Bolsonaro, Michelle e o silêncio dos culpados
A Bíblia que o casal Bolsonaro diz ler nos ensina que há o “tempo de calar” e o “tempo de falar”. Desde que o escândalo das joias sauditas explodiu, Jair e Michelle apostaram no estilo falastrão, deram várias versões (algumas contraditórias) e até fizeram piadas. “Vocês pediram tanto e falaram tanto de joias que, em breve, teremos lançamento ‘Mijoias’ para vocês”, chegou a ironizar, no sábado (26), a ex-primeira-dama.
Para azar dos Bolsonaro, o inquérito aberto na Polícia Federal para apurar o caso avançou de modo acelerado, tantas eram as provas deixadas pelos envolvidos. A minuciosa reconstituição da saga das joias – em especial a do relógio Rolex avaliado em US$ 68 mil (mais de R$ 300 mil) – foi um dos trabalhos mais primorosos realizados pela PF nos últimos tempos.
A suspeita de que Bolsonaro liderou uma “organização criminosa” para utilizar a estrutura do Estado brasileiro e desviar bens de alto valor patrimonial é cada vez mais irrefutável – há também acusações de lavagem de dinheiro, sonegação e peculato (desvio de bem público). Alguns agentes da PF já especulam que delações premiadas, a esta altura, teriam pouca serventia.
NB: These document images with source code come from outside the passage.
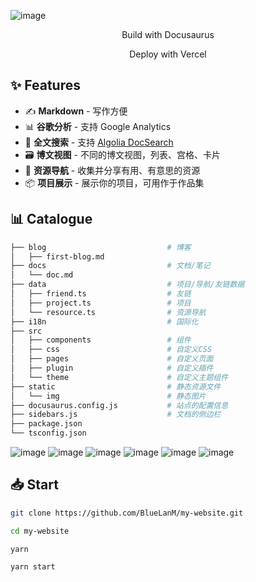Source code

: ![image](https://github.com/user-attachments/assets/a2998c29-535a-420f-85b0-53f54412cfe0)<p align='center'> Build with Docusaurus </p>
<p align='center'> Deploy with Vercel </p>

## ✨ Features

- ✍️ **Markdown** - 写作方便
- 📊 **谷歌分析** - 支持 Google Analytics
- 🔎 **全文搜索** - 支持 [Algolia DocSearch](https://github.com/algolia/docsearch)
- 🗃️ **博文视图** - 不同的博文视图，列表、宫格、卡片
- 🌈 **资源导航** - 收集并分享有用、有意思的资源
- 📦 **项目展示** - 展示你的项目，可用作于作品集

## 📊 Catalogue

```bash
├── blog                           # 博客
│   ├── first-blog.md
├── docs                           # 文档/笔记
│   └── doc.md
├── data                           # 项目/导航/友链数据
│   ├── friend.ts                  # 友链
│   ├── project.ts                 # 项目
│   └── resource.ts                # 资源导航
├── i18n                           # 国际化
├── src
│   ├── components                 # 组件
│   ├── css                        # 自定义CSS
│   ├── pages                      # 自定义页面
│   ├── plugin                     # 自定义插件
│   └── theme                      # 自定义主题组件
├── static                         # 静态资源文件
│   └── img                        # 静态图片
├── docusaurus.config.js           # 站点的配置信息
├── sidebars.js                    # 文档的侧边栏
├── package.json
└── tsconfig.json
```

![image](https://github.com/user-attachments/assets/e42b994a-ce01-408d-a7db-56b3b6b91e79)
![image](https://github.com/user-attachments/assets/e5733cc6-981f-4846-9fb5-0728d0be11fb)
![image](https://github.com/user-attachments/assets/6af08d98-ac23-4ff9-97b6-1d9038f4505a)
![image](https://github.com/user-attachments/assets/447e9fbd-17a9-45fa-bdda-e6204e782fd3)
![image](https://github.com/user-attachments/assets/61d7dafc-61de-475a-a871-b9ab603a4dc9)
![image](https://github.com/user-attachments/assets/ecc30112-9fff-43a8-8c04-8a17dd422e70)


## 📥 Start

```sh
git clone https://github.com/BlueLanM/my-website.git

cd my-website

yarn

yarn start
```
Nesta sexta-feira (30), houve o depoimento simultâneo – mas em salas separadas – de oito membros da tal “organização criminosa”. Quatro resolveram falar – o advogado Frederick Wassef, o tenente-coronel Mauro Cid (ex-ajudante de ordens de Bolsonaro), o general Mauro Lourena Cid (pai de Mauro Cid) e o tenente Osmar Crivelatti (ex-assessor da Presidência da República).
Em contrapartida, ficaram em silêncio o advogado Fabio Wajngarten (ex-secretário de Comunicação da Presidência), o coronel Marcelo Câmara (ex-assessor da Presidência) e o próprio casal Bolsonaro. Em petição à PF, a defesa de Jair e Michelle alegou que a PGR (Procuradoria-Geral da República) não reconheceu a competência no STF (Supremo Tribunal Federal) para investigar esse caso. Segundo a defesa, eles só voltarão a falar à Justiça se for “diante de um Juiz Natural competente”.
Em público, os advogados da família Bolsonaro afirmam lutar para que o caso saia do STF e vá para a primeira instância, na 6ª Vara da Justiça Federal, em Guarulhos, onde Bolsonaro já prestou depoimento neste ano. A petição indica que o ex-presidente “permanece inteiramente à disposição para prestar eventuais esclarecimentos – desde que sejam observadas as regras de competência”.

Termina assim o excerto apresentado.